Logistics Regression for DS
 In R, use the loan data and run
logistic regression analysis (B&B, p.
332).
 Logistic_model <- glm(outcome ~ payment_inc_ratio +
purpose_ + home_ + emp_len_ + borrower_score, family =
"binomial", data = loan_data)
 Use summary(Logistic_model ) to find estimates and
significance of the parameters.
 Write the final Logistic equation and interpreter the slops.
Logistic Regression:
Regression of Categorical Responses
Poisson Regression:
Regression of Count Responses
 Assumption of Normal distribution of Residuals is
highly violated:
◼ response is count (0, 1, …) and not normally distributed
◼ Expected mean of the response is related to expected
variance {E(x) = E(var)}
 Often, occurrence is relatively rare, e.g., number of
earthquake
 Transformation of the response variable does not
improve normality assumption violation
 Follows the Poisson distribution
 Data fit to the Generalized model with the family =
Poisson
Poisson Regression: Example
 Get data: for_poisson.csv
 R codes for Poisson regression
◼ model_pois <- glm(num_awards ~ prog + math,
family="poisson", data=pois)
Real world problems examples:
correlation or regression
 Time Spent Running vs.

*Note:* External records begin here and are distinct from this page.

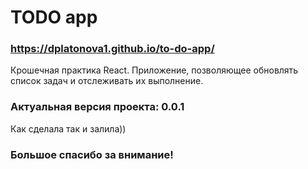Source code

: # TODO app


### https://dplatonova1.github.io/to-do-app/
Крошечная практика React. Приложение, позволяющее обновлять список задач и отслеживать их выполнение.


### Актуальная версия проекта: 0.0.1 
Как сделала так и залила))

### Большое спасибо за внимание!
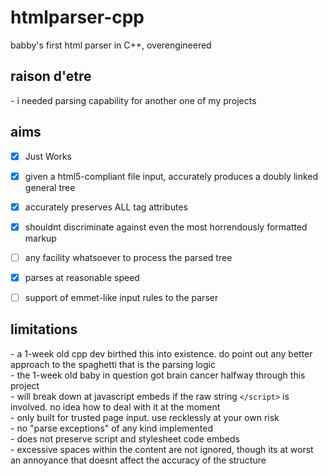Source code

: # htmlparser-cpp
babby's first html parser in C++, overengineered

## raison d'etre
\- i needed parsing capability for another one of my projects </br>

## aims
- [x] Just Works
- [x] given a html5-compliant file input, accurately produces a doubly linked general tree
- [x] accurately preserves ALL tag attributes
- [x] shouldnt discriminate against even the most horrendously formatted markup
- [ ] any facility whatsoever to process the parsed tree
- [x] parses at reasonable speed
- [ ] support of emmet-like input rules to the parser


## limitations
\- a 1-week old cpp dev birthed this into existence. do point out any better approach to the spaghetti that is the parsing logic </br>
\- the 1-week old baby in question got brain cancer halfway through this project </br>
\- will break down at javascript embeds if the raw string `</script>` is involved. no idea how to deal with it at the moment </br> 
\- only built for trusted page input. use recklessly at your own risk</br> 
\- no "parse exceptions" of any kind implemented</br>
\- does not preserve script and stylesheet code embeds</br>
\- excessive spaces within the content are not ignored, though its at worst an annoyance that doesnt affect the accuracy of the structure
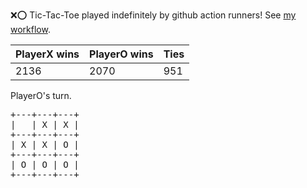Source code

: :x::o: Tic-Tac-Toe played indefinitely by github action runners! See [my workflow](.github/workflows/play.yaml).

|PlayerX wins|PlayerO wins|Ties|
|-|-|-|
|2136|2070|951|

PlayerO's turn.

<pre>
+---+---+---+
|   | X | X |
+---+---+---+
| X | X | O |
+---+---+---+
| O | O | O |
+---+---+---+
</pre>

Body Fat
 Time Spent Watching TV vs. Exam Scores
 Height vs. Weight
 Temperature vs. Ice Cream Sales
 Coffee Consumption vs. Intelligence
 Shoe Size vs. Movies Watched
 the relationship between advertising spending and revenue.
 relationship between drug dosage and blood pressure of patients.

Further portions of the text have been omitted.